Parking congestion on South Beach has always been a headache, but now it’s not just the lack of parking that’s a problem, it’s the price as well.

All parking meters south of 23rd Street, from Ocean Drive to the westernmost parking lane of Alton Road, between South Pointe Park and 17th Street; and from 17th Street to 21st Street from Alton Road to the westernmost parking areas along Purdy Avenue and to Biscayne have increased their hourly rates from $1.75 to $4 per hour in most areas due to the high demand for parking created by tourists and locals traveling to and from South Beach.

Working a minimum-wage job barely gives you two hours of metered parking for each hour of work in South Beach. Daily rental rates for parking space increased significantly from $17 to $31.50 for valet and from $10 to $25 wherever there is a construction zone or a special event. Parking garage rates, according to the City of Miami Beach, have not increased and have remained $1 an hour.
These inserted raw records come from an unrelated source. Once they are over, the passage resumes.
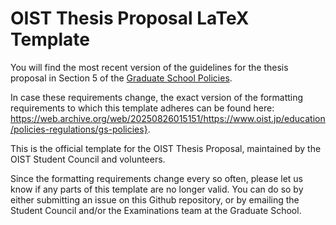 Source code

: # OIST Thesis Proposal LaTeX Template

You will find the most recent version of the guidelines for the thesis proposal
in Section 5 of the [Graduate School Policies](https://www.oist.jp/education/policies-regulations/gs-policies).

In case these requirements change, the exact version of the formatting requirements
to which this template adheres can be found here:
https://web.archive.org/web/20250826015151/https://www.oist.jp/education/policies-regulations/gs-policies}.

This is the official template for the OIST Thesis Proposal, maintained by
the OIST Student Council and volunteers.

Since the formatting requirements change every so often, please let us
know if any parts of this template are no longer valid. You can do so by
either submitting an issue on this Github repository, or by emailing the
Student Council and/or the Examinations team at the Graduate School.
City officials urge people to take advantage of these garages when they can because they would be saving about 75 percent of their money parking in a garage instead of curbside meters.

Parking tickets are only $18 if you pay it off before the deadline, which means that a parking ticket in South Beach is actually less than the $20 valet price offered at hotels and restaurants. Hotel garage parking is usually around $35 per night and those parking garages are always going to be more expensive, starting at $3, $4 or $5 an hour and at times more.

These garages are where tourists and locals are forced to park if other public garages are full, which is the case most of the time.

According to Miami Beach Commissioner Deede Weithorn, the intentional pricing strategy was designed to cut traffic. Weithorn’s logic behind raising the prices of parking was that less people would pay that money to park there, when the reality of the situation is, the traffic is still just as bad.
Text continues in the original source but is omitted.